Carl Haddon implores "dinosaurs" to adapt to change.

By Carl J. Haddon

The Recap

So as not to rehash all that is contained in Parts 1 and 2, allow me to simply list some of the gross challenges that we are finding (as rural fire departments) with RVs, EVs, and Escapees:

EVs (Electric Vehicles):

  • Electric vehicles are becoming commonplace, and they aren’t just passenger vehicles anymore. UPS, FEDEX, Amazon, buses, trash trucks, and big rigs are also launching electric commercial fleets as we speak.
  • Most fire departments are not as educated about the fire and extrication hazards associated with electric vehicles as they need to be to be successful at crashes and fires involving them.
  • Most fire departments are not adequately equipped or trained to deal with electric vehicle and lithium ion battery (in thermal runaway) related fires.
  • In rural settings especially, most electric passenger vehicles are charged in single-family dwelling garages, which creates many new fire exposure concerns.

RVs (Recreational Vehicles):

  • RVs come in varying shapes and sizes. There are 10 times more RVs on the road today than there was in 2019.
  • Many are driven or towed by inexperienced drivers. You do not need a commercial driver’s license or special license endorsement to drive or tow an RV. This is resulting in more crashes and fire department responses.
  • Unlike most big rigs, RVs aren’t hazmat placarded. We have no idea what’s inside these rigs and what we’re up against when we roll up to a crash involving these vehicles. These vehicles present Class A (run-of-the-mill combustibles), Class B (flowing fuel fires), Class C (electrical fires), and Class D (combustible metal fires) fire challenges.
  • Crashes and fires involving RVs can tie up fire personnel and shut down rural highways for hours upon hours.

Escapees:

  • With more people being able to work remotely, many of our rural communities are being inundated with new people in numbers like we’ve not seen before. This number of folks is naturally (and sometimes not so naturally) impacting rural infrastructure (e.g., rural fire departments) that may already be stretched for volunteer members.
  • Whether vacationers or transplants, escapees aren’t always accustomed to “special rural driving hazards” (agricultural equipment on the highway, Elk, deer, moose, and other big-game animals, “unique” weather conditions, etc.) that we who live and work in these areas often take for granted.
  • Tourist escapees provide much-needed and -welcomed cash flow to many of the rural communities that they visit. They come to enjoy some of the same things that we enjoy about living in rural America (outdoor sports, rivers, lakes, hunting, fishing, rafting, camping, etc.). With this enjoyment comes our understanding as rural residents and firefighters that “tourists are tourists,” and if nothing more than because of the sheer increase in their numbers, our call volume is going to increase, and often, our response times are going to increase.

The Good News

With this new influx of escapees often comes an influx of dollars for rural fire departments by way of millage, local bed tax, and other such revenue streams.
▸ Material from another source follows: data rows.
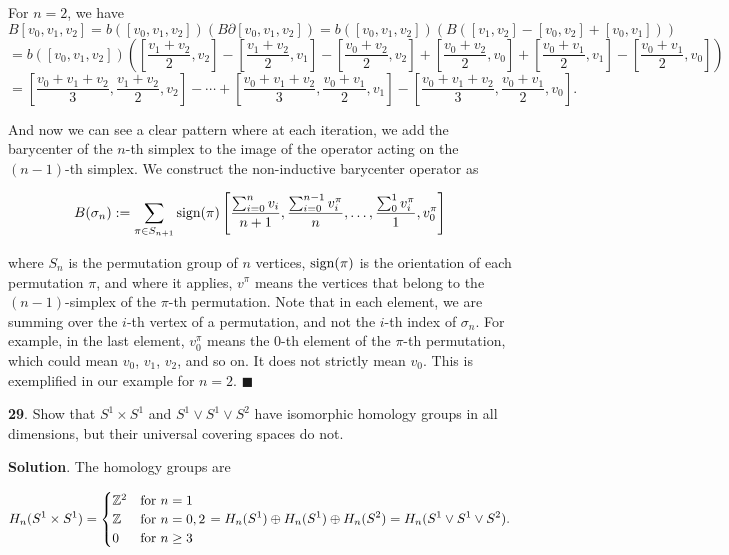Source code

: \documentclass{article}
\newcommand{\Z}{\mathbb{Z}}
\begin{document}
For $n = 2$, we have
$$B[v_{0}, v_{1}, v_{2}] = b([v_{0}, v_{1}, v_{2}])(B\partial [v_{0}, v_{1}, v_{2}]) = b([v_{0}, v_{1}, v_{2}])(B([v_{1}, v_{2}]-[v_{0}, v_{2}] + [v_{0}, v_{1}]))$$
$$= b([v_{0}, v_{1}, v_{2}])\left(\left[\frac{v_{1}+v_{2}}{2}, v_{2}\right] - \left[\frac{v_{1}+v_{2}}{2}, v_{1}\right] - \left[\frac{v_{0}+v_{2}}{2}, v_{2}\right] + \left[\frac{v_{0}+v_{2}}{2}, v_{0}\right] + \left[\frac{v_{0}+v_{1}}{2}, v_{1}\right] - \left[\frac{v_{0}+v_{1}}{2}, v_{0}\right]\right)$$
$$= \left[\frac{v_{0}+v_{1}+v_{2}}{3},\frac{v_{1}+v_{2}}{2}, v_{2}\right] - \cdots + \left[\frac{v_{0}+v_{1}+v_{2}}{3}, \frac{v_{0}+v_{1}}{2}, v_{1}\right] - \left[\frac{v_{0}+v_{1}+v_{2}}{3}, \frac{v_{0}+v_{1}}{2}, v_{0}\right].$$

And now we can see a clear pattern where at each iteration, we add the barycenter of the $n$-th simplex to the image of the operator acting on the $(n-1)$-th simplex. We construct the non-inductive barycenter operator as 

$$B(\sigma_{n}) := \sum_{\pi \in S_{n+1}} \textnormal{sign}(\pi) \left[\frac{\sum_{i=0}^{n} v_{i}}{n+1}, \frac{\sum_{i=0}^{n-1} v^{\pi}_{i}}{n}, \ldots, \frac{\sum_{0}^{1} v^{\pi}_{i}}{1}, v^{\pi}_{0}\right]$$

where $S_{n}$ is the permutation group of $n$ vertices, $\textnormal{sign}(\pi)$ is the orientation of each permutation $\pi$, and where it applies, $v^{\pi}$ means the vertices that belong to the $(n-1)$-simplex of the $\pi$-th permutation. Note that in each element, we are summing over the $i$-th vertex of a permutation, and not the $i$-th index of $\sigma_{n}$. For example, in the last element, $v^{\pi}_{0}$ means the 0-th element of the $\pi$-th permutation, which could mean $v_{0}$, $v_{1}$, $v_{2}$, and so on. It does not strictly mean $v_{0}$. This is exemplified in our example for $n = 2$. $\blacksquare$
\bigskip
\bigskip

\textbf{29}. Show that $S^{1}\times S^{1}$ and $S^{1}\vee S^{1}\vee S^{2}$ have isomorphic homology groups in all dimensions, but their universal covering spaces do not.
\medskip

\textbf{Solution}. The homology groups are

\[H_{n}(S^{1}\times S^{1}) = \begin{cases} \Z^{2} & \textnormal{for } n=1\\ \Z & \textnormal{for } n = 0, 2\\
0 & \textnormal{for } n\geq3 \end{cases} = H_{n}(S^{1})\oplus H_{n}(S^{1})\oplus H_{n}(S^{2}) = H_{n}(S^{1}\vee S^{1}\vee S^{2}).\]
\end{document}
Budgets can be increased for new or newer apparatus, equipment, and firefighter training. Additionally, many rural areas are seeing an increase in new volunteers for their departments.

The Wrap Up

Our local departments here in this rural part of the country are faced with these exact challenges. We’ve had to take a long hard look at these and other related changes to the rural world we now live in. One of the absolute hardest things to implement in the fire service (rural or urban) is change. Although unpopular, we have to change. Many of us in the rural fire service are older, and getting older every day. Some of us “older” souls and officers are dinosaurs that resist change at every turn. It’s often said that “dinosaurs lay dinosaur eggs”—dinosaurs making more dinosaurs gets us nowhere.

If you take another look at the aforementioned challenges listed above, you will see that combating them will take department commitment, financial investment, and, yes, change. Trust me when I offer to you that the time to think about dealing with an electric vehicle/LI battery fire is not when you’re faced with one for the first time. Acquiring information costs nothing; making the right choices for apparatus, equipment, and training has NEVER been more critical; change is hard; allowing tragedy to drive change is even harder.